The project investigated the integration of damage‑detection sensors into the composite under‑body protection structure of a battery system. The goal was to obtain a reliable, robust, and long‑term stable measurement of deformation, force, and acceleration that could be used to classify damage severity. The research focused on three main sensor concepts: a force‑sensing resistor (FSR), a strain‑gauge wire, and a coil sensor. In addition, a digital accelerometer (ADXL356/357) was evaluated for dynamic measurement of impact forces.
Experimental tests were carried out on an evaluation board that mimicked the final application. An impulse hammer delivered controlled impacts while the sensors recorded the resulting signals. The FSR, which has a free‑state resistance in the megaohm range and drops to below 100 Ω under pressure, showed the largest voltage excursions – up to 10 % – compared with the strain‑gauge wire, which produced less than 0.01 % change. However, the FSR suffered from significant baseline drift: the nominal resistance varied by up to 50 % between samples, changed by 10 % over time, and fluctuated by 20 % at 80 °C. Its sensitivity was uneven across the sensor area, with only about 60 % of the surface responding strongly to pressure. These issues were attributed to the current embedding technique, where the glass‑fiber composite supports the sensor only at the raised edges, leaving the central area poorly contacted. A more precise contact strip was suggested to improve uniformity.
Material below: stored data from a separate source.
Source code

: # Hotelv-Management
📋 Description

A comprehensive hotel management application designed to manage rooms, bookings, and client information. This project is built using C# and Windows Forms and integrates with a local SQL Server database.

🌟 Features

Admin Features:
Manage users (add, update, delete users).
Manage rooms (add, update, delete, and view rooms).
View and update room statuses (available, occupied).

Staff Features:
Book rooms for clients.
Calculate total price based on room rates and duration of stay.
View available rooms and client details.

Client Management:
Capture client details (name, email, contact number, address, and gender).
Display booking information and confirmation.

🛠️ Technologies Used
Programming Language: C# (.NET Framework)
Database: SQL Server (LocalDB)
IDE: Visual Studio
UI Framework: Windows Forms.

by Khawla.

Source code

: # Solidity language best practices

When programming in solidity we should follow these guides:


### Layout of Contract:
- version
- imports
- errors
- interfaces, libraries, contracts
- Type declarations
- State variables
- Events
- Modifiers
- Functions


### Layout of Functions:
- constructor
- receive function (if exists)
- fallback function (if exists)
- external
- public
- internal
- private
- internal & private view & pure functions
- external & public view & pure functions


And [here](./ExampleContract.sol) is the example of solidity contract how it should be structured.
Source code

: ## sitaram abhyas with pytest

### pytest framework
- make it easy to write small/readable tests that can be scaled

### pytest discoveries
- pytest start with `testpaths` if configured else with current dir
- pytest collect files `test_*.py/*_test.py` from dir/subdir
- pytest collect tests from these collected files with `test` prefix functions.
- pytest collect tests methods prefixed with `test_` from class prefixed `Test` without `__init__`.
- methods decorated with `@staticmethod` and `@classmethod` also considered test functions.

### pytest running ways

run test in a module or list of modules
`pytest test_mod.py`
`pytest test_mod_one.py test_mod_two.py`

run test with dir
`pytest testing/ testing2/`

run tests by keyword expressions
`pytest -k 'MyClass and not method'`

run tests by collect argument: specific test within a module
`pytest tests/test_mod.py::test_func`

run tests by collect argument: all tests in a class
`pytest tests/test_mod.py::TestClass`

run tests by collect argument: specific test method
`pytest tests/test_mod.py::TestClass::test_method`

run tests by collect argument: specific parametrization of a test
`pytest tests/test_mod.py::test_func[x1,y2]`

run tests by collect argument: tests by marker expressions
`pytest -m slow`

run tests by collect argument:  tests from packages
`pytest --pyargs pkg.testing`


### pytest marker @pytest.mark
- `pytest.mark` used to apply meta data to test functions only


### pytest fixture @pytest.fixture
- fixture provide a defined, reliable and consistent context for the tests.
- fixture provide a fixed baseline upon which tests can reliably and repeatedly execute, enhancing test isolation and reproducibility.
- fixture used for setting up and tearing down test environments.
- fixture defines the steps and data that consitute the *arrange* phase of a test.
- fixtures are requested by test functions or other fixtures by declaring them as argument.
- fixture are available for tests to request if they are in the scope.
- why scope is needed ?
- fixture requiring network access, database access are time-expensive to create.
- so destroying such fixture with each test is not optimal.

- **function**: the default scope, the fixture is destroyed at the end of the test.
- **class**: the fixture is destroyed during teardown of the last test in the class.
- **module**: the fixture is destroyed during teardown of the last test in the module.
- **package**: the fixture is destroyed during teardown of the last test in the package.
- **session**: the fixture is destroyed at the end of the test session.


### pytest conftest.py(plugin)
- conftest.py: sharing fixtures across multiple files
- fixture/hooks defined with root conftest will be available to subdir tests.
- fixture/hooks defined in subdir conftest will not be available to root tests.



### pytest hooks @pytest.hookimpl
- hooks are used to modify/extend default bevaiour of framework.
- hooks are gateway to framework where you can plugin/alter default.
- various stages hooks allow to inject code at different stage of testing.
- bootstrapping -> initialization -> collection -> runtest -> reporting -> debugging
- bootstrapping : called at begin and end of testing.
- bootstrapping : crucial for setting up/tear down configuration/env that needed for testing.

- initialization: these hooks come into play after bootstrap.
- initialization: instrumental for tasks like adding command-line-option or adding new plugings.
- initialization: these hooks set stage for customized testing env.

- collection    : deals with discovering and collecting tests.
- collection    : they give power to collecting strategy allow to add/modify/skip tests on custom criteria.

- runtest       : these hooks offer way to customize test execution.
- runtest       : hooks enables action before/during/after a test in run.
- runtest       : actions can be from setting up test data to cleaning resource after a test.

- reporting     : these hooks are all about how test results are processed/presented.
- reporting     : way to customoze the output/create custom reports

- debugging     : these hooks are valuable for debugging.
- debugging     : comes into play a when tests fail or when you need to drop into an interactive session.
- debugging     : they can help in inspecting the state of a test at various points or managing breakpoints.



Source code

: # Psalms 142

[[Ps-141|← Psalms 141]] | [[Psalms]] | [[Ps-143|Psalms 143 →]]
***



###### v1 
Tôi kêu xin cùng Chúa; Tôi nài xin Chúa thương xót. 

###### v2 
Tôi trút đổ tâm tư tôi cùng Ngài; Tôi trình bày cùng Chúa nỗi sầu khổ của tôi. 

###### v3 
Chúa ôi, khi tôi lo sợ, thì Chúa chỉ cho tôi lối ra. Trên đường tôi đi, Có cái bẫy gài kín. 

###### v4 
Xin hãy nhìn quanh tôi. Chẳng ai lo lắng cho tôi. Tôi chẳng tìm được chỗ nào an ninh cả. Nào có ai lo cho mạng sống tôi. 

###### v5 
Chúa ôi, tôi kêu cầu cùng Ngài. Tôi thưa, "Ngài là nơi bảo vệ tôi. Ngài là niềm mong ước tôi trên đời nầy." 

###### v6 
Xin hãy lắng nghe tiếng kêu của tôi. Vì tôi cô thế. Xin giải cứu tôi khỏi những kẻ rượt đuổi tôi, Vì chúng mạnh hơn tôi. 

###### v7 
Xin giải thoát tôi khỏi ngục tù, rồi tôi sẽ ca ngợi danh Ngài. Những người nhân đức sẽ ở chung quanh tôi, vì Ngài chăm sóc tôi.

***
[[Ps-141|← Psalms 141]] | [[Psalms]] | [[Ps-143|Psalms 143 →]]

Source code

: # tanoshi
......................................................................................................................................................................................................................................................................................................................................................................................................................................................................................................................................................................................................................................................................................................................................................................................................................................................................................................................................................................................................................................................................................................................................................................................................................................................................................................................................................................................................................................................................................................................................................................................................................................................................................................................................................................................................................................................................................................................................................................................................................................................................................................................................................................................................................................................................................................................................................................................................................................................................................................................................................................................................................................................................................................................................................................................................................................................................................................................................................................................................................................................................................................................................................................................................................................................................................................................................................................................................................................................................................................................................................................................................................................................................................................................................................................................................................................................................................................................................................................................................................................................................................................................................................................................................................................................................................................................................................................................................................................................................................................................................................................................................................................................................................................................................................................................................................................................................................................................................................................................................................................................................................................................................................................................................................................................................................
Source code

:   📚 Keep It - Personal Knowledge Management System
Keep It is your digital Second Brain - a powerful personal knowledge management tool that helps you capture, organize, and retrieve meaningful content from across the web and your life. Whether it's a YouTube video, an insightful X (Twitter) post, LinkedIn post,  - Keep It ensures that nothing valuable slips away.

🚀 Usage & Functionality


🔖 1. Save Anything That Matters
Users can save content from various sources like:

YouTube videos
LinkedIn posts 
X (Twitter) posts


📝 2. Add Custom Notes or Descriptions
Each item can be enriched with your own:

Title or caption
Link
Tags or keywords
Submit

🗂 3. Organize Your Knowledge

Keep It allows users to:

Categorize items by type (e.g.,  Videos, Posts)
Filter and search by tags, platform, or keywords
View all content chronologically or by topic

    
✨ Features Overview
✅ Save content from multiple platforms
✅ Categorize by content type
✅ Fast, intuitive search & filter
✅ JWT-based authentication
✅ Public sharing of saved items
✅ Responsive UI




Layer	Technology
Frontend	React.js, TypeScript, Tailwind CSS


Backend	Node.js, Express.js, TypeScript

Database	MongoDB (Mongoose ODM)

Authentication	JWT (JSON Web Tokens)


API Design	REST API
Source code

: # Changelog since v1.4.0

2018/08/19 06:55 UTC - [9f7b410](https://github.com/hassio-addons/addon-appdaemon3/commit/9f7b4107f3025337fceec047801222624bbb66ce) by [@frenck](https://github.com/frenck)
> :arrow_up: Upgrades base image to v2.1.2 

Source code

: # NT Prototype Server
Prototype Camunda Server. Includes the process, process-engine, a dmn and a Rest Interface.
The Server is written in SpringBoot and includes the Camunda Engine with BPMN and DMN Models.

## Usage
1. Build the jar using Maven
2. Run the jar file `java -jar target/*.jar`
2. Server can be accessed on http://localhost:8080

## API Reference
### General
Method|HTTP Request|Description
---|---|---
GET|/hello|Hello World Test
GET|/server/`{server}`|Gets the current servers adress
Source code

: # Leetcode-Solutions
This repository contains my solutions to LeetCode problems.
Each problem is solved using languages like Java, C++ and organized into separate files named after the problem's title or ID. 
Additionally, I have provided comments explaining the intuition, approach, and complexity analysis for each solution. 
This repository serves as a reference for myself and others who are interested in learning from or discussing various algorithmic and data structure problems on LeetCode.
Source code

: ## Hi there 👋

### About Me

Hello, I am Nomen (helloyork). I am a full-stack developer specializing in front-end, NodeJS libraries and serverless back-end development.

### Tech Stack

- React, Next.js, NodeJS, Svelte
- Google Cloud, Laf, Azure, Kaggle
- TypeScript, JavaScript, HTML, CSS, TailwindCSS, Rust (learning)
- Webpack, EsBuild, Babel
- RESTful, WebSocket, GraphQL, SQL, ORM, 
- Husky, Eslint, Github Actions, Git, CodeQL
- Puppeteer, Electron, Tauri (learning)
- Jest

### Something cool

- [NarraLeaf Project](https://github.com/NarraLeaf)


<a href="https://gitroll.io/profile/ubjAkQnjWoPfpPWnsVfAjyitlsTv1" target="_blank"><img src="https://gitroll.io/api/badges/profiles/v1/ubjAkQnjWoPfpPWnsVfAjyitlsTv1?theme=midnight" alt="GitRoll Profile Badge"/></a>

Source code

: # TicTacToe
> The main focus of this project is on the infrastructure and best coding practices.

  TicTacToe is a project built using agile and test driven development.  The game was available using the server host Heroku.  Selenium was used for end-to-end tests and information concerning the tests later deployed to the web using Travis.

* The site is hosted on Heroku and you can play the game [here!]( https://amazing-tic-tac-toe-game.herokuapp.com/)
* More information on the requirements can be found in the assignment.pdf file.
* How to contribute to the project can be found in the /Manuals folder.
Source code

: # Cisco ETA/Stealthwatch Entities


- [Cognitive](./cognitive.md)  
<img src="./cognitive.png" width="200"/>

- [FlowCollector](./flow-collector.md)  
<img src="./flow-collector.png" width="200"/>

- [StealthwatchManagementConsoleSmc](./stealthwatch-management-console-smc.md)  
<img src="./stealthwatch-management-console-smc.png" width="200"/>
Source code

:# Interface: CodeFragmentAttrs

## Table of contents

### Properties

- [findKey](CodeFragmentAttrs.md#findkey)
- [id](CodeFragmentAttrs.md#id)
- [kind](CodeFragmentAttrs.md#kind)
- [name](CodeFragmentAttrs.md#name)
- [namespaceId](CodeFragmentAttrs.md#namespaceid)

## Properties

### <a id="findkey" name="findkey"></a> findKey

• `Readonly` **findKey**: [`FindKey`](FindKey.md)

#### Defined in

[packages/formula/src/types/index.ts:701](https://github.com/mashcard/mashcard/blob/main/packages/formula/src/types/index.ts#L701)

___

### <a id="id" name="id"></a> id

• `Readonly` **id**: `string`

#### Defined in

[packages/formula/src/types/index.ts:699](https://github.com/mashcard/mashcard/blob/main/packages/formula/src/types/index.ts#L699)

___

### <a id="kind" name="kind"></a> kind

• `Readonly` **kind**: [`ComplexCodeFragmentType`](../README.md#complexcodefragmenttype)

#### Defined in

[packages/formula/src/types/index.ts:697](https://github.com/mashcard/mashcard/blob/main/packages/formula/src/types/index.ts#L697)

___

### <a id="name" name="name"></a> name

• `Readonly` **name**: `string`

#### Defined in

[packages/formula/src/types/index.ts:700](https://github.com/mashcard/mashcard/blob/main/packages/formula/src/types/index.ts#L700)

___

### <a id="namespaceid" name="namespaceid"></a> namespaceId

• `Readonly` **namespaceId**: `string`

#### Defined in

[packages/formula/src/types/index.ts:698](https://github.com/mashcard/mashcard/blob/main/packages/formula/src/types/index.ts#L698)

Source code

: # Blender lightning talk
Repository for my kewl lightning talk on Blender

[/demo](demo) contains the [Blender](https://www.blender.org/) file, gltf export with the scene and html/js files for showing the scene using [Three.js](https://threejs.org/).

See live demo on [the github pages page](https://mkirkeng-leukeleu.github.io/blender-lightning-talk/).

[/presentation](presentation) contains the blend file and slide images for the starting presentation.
The strain‑gauge wire performed more consistently. A dimple of double width produced only a small voltage change, whereas a deeper dimple yielded a proportional response. A dimple located on the battery cross‑beam produced a slightly smaller signal than one in the inter‑beam region, indicating that the measured signal depends mainly on the amount of deformation rather than on the exact position. The coil sensor, while robust, showed the lowest sensitivity among the three candidates.
The ADXL356/357 accelerometers, available in a compact 6 mm × 5.6 mm × 2.2 mm package, were tested for their ability to capture high accelerations up to 25 g. Their analog and digital outputs (SPI or I²C) allowed multi‑axis measurement (x, y, z). The dynamic tests demonstrated that the accelerometers could resolve impact events within milliseconds, providing a complementary data set for damage classification. Correlation of the accelerometer data with the strain‑gauge and FSR signals suggested that a combined sensor approach could improve damage detection accuracy.
The project’s technical outcomes are at Technology Readiness Levels 2–4. The study confirmed that sensor integration into fiber‑reinforced sandwich structures is feasible for a range of fiber‑matrix combinations. The research identified promising application scenarios and demonstrated laboratory prototypes, but further work is required to transfer the results to industrial production and to validate the sensors under real‑world crash conditions.
Collaboration was carried out within a consortium that included Porsche AG, which defined the battery protection structure and the damage‑detection requirements, and the Fraunhofer Institute for Ceramic Technologies and Systems (IKTS), which contributed expertise in piezoelectric acoustic detection. The project was funded by a German research agency and spanned several years, culminating in this final report. The consortium’s internal evaluation selected design variant 1 of the under‑body protection structure based on a morphological box analysis, and the project defined five damage‑detection levels to guide future sensor deployment.